▸ Task description:
Return the records exactly, from the first line through the "类似于105，postorder[-1]为根节点的值" line.
* * * * *
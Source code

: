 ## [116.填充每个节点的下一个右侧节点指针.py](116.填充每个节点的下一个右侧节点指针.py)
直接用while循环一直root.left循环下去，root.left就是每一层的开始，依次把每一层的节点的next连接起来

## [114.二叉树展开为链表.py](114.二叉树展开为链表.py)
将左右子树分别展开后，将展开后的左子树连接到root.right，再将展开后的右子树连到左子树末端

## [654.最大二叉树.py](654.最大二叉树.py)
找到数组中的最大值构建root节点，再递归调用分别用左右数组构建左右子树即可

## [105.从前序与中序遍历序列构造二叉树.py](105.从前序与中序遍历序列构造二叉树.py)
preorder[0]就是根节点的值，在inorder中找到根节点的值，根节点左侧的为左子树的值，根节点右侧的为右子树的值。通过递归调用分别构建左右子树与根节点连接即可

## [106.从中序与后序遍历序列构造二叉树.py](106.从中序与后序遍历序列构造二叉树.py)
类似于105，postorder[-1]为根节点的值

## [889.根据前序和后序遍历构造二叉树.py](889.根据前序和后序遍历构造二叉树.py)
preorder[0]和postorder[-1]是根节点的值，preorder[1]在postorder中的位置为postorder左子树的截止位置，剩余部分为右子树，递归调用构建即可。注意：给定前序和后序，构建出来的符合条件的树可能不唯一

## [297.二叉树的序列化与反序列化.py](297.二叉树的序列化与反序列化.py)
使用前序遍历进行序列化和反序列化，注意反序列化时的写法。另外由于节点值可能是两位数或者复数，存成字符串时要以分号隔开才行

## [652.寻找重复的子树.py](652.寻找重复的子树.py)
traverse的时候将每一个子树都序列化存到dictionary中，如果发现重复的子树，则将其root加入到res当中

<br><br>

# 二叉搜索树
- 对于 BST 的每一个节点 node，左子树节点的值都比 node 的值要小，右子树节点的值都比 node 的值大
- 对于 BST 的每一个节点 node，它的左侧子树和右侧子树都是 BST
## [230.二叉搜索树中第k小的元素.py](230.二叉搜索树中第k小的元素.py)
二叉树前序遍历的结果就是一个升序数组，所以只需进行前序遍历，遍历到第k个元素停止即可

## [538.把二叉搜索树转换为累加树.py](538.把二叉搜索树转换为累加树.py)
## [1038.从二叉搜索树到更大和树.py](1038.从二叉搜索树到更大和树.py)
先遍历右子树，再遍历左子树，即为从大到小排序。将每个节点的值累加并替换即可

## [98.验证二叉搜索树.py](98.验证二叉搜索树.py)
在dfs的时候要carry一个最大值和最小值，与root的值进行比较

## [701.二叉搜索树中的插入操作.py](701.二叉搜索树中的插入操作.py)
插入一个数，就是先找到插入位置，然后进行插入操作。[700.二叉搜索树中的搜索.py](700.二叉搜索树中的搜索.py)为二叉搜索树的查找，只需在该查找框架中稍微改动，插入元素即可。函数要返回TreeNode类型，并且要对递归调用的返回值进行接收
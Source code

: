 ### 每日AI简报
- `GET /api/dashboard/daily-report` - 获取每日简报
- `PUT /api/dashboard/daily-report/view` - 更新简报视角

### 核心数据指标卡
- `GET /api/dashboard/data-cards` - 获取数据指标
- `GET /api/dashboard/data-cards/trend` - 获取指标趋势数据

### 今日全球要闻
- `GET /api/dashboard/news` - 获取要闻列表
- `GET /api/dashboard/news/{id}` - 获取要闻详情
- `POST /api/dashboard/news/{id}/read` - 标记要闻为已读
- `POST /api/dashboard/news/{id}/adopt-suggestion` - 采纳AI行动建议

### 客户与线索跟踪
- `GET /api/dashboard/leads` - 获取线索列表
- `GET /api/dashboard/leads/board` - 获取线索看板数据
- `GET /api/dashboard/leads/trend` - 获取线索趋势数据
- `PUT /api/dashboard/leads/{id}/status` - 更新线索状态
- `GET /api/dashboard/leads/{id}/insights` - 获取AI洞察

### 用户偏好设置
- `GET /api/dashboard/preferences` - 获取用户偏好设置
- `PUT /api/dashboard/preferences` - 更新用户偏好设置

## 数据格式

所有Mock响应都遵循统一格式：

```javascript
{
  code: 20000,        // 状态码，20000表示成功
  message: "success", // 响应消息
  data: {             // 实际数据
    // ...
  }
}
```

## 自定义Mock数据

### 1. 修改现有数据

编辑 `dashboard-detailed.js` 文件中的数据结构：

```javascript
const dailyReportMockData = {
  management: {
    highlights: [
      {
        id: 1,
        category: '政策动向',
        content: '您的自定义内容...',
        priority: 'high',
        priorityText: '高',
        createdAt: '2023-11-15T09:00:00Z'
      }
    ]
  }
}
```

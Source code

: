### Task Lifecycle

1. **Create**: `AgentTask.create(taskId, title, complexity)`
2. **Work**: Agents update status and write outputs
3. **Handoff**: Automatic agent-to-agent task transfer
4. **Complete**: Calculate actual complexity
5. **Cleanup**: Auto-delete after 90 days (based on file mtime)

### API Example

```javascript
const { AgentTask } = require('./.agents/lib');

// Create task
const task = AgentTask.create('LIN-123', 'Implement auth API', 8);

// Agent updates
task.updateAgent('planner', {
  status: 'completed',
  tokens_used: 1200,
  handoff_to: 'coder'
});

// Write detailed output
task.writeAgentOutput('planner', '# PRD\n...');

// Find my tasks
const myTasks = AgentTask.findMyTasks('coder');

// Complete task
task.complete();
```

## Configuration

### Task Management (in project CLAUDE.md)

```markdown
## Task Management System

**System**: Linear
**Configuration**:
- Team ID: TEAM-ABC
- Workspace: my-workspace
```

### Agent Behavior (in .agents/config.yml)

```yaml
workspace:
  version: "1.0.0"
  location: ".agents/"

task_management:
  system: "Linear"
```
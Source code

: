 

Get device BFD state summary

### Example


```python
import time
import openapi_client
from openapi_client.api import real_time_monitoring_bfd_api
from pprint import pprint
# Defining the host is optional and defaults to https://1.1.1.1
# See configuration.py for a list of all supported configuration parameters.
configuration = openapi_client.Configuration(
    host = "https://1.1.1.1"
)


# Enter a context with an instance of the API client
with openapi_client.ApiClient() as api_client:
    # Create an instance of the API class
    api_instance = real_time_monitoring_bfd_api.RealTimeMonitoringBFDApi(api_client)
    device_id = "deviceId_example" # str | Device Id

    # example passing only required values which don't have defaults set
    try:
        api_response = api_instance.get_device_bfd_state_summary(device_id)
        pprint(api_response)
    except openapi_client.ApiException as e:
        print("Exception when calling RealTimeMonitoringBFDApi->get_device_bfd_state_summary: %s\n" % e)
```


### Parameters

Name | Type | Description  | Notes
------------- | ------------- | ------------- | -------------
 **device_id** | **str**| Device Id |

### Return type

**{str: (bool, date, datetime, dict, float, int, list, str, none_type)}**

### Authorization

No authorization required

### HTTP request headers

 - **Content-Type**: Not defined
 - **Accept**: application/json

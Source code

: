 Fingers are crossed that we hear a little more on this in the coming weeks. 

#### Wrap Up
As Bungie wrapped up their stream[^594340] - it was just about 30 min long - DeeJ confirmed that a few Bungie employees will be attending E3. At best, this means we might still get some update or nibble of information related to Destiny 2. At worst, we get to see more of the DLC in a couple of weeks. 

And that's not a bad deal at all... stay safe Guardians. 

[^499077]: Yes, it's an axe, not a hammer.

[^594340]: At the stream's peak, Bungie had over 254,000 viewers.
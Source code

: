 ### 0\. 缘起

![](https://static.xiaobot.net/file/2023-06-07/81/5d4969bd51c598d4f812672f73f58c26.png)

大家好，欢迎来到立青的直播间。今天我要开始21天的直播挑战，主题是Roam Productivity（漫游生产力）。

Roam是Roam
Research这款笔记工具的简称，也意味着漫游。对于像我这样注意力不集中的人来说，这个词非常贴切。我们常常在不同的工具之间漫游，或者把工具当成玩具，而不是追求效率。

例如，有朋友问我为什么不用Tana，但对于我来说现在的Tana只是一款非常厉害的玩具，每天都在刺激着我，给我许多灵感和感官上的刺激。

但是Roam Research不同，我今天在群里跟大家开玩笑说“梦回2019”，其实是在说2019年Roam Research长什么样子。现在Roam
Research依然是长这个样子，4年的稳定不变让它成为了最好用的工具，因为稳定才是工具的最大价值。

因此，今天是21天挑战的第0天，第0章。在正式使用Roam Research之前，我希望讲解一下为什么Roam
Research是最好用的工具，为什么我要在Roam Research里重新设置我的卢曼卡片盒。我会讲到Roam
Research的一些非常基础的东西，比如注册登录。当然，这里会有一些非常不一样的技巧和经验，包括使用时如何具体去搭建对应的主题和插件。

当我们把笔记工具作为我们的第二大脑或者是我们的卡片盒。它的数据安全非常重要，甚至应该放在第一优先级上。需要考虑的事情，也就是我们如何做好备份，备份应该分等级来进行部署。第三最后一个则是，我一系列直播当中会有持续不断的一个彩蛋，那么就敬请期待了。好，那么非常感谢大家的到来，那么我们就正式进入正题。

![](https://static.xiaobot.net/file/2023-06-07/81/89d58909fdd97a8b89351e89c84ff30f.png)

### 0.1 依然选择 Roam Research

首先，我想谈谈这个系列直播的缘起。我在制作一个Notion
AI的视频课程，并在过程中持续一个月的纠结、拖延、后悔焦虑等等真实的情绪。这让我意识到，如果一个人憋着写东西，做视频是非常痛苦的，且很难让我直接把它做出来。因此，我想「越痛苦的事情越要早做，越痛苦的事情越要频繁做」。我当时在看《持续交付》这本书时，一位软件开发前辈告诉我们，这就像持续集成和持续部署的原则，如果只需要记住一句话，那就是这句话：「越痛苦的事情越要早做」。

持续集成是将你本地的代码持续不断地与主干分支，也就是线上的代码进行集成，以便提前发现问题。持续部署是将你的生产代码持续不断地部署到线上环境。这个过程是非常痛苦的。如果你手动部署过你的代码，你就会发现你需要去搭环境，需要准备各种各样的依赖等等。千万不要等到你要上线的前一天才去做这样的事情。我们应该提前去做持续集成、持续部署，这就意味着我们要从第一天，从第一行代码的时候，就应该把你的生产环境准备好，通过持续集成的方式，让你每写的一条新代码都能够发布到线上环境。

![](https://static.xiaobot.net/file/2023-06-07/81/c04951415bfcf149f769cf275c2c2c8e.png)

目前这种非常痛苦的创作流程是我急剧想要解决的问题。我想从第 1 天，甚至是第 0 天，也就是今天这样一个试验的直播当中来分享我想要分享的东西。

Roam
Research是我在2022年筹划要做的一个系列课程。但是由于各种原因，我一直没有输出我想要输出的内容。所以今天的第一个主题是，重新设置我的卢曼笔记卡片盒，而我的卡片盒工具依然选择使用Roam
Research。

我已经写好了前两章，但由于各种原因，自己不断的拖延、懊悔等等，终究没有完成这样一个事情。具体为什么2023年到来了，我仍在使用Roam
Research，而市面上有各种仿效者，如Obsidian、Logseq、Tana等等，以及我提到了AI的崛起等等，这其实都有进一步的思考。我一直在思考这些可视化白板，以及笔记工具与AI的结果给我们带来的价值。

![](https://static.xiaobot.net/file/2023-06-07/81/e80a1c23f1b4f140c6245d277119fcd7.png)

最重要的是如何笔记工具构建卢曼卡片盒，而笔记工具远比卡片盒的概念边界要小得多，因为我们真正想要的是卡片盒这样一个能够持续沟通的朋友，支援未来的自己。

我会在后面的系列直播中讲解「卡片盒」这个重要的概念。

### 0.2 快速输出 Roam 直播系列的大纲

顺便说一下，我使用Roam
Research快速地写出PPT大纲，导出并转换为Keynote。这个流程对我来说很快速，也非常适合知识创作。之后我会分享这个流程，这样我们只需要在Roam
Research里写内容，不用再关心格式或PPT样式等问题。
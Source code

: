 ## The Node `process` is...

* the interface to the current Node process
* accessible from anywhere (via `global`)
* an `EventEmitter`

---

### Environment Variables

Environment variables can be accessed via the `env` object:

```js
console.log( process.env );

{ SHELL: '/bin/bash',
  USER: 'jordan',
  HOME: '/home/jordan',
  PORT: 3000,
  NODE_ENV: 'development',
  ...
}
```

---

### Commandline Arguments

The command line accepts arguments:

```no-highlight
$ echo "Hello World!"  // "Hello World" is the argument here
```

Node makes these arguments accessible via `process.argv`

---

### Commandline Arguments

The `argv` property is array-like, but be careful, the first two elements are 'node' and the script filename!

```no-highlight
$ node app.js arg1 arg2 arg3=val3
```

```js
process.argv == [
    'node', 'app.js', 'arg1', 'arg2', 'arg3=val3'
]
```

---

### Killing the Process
* * * * *
▸ Problem solution:
Source code

: ## [116.填充每个节点的下一个右侧节点指针.py](116.填充每个节点的下一个右侧节点指针.py)
直接用while循环一直root.left循环下去，root.left就是每一层的开始，依次把每一层的节点的next连接起来

## [114.二叉树展开为链表.py](114.二叉树展开为链表.py)
将左右子树分别展开后，将展开后的左子树连接到root.right，再将展开后的右子树连到左子树末端

## [654.最大二叉树.py](654.最大二叉树.py)
找到数组中的最大值构建root节点，再递归调用分别用左右数组构建左右子树即可

## [105.从前序与中序遍历序列构造二叉树.py](105.从前序与中序遍历序列构造二叉树.py)
preorder[0]就是根节点的值，在inorder中找到根节点的值，根节点左侧的为左子树的值，根节点右侧的为右子树的值。通过递归调用分别构建左右子树与根节点连接即可

## [106.从中序与后序遍历序列构造二叉树.py](106.从中序与后序遍历序列构造二叉树.py)
类似于105，postorder[-1]为根节点的值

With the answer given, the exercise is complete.